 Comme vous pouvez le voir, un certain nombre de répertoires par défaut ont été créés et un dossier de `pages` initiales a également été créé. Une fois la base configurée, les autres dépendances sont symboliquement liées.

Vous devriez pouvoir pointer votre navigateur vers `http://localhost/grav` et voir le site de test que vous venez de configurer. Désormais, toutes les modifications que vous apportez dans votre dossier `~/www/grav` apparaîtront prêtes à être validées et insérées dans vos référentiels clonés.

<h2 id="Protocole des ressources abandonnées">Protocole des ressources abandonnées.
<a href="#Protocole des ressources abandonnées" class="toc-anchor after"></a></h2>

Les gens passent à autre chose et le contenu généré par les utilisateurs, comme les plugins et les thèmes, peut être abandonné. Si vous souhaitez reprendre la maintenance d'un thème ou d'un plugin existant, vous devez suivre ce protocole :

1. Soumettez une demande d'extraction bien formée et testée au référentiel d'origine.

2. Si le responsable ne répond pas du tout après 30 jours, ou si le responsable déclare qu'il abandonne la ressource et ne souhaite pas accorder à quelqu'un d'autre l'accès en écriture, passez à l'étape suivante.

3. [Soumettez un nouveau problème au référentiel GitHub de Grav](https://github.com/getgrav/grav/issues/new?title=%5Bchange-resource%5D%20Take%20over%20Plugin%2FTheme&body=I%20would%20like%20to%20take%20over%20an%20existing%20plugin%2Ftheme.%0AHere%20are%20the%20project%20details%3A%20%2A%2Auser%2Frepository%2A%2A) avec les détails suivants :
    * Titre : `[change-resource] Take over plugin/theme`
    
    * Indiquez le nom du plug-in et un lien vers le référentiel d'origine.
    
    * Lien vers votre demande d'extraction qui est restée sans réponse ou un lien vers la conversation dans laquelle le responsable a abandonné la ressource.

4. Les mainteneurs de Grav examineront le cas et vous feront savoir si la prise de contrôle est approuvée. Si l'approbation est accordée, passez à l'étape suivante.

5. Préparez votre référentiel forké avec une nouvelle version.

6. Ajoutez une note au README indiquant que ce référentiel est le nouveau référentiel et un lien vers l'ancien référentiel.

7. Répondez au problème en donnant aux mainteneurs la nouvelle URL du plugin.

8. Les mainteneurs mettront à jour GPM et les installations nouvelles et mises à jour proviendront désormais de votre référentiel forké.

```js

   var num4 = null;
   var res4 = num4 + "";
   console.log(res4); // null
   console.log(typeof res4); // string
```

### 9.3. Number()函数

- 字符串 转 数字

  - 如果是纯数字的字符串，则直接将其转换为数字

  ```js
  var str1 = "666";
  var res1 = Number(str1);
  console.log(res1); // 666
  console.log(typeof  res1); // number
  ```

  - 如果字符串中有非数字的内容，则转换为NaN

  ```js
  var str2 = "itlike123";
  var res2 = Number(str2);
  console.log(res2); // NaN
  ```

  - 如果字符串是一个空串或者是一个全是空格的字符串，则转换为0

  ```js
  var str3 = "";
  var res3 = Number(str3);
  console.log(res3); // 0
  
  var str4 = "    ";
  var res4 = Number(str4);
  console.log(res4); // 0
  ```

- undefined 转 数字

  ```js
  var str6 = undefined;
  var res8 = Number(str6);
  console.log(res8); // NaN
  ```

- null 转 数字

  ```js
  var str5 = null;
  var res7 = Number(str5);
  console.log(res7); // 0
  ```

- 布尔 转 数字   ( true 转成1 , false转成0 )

══════════════════════════════

- _Task to carry out_
Which lines of the data include the string "lien"? Find them and copy each one.

- _Exercise output_
    * Indiquez le nom du plug-in et un lien vers le référentiel d'origine.
    * Lien vers votre demande d'extraction qui est restée sans réponse ou un lien vers la conversation dans laquelle le responsable a abandonné la ressource.
6. Ajoutez une note au README indiquant que ce référentiel est le nouveau référentiel et un lien vers l'ancien référentiel.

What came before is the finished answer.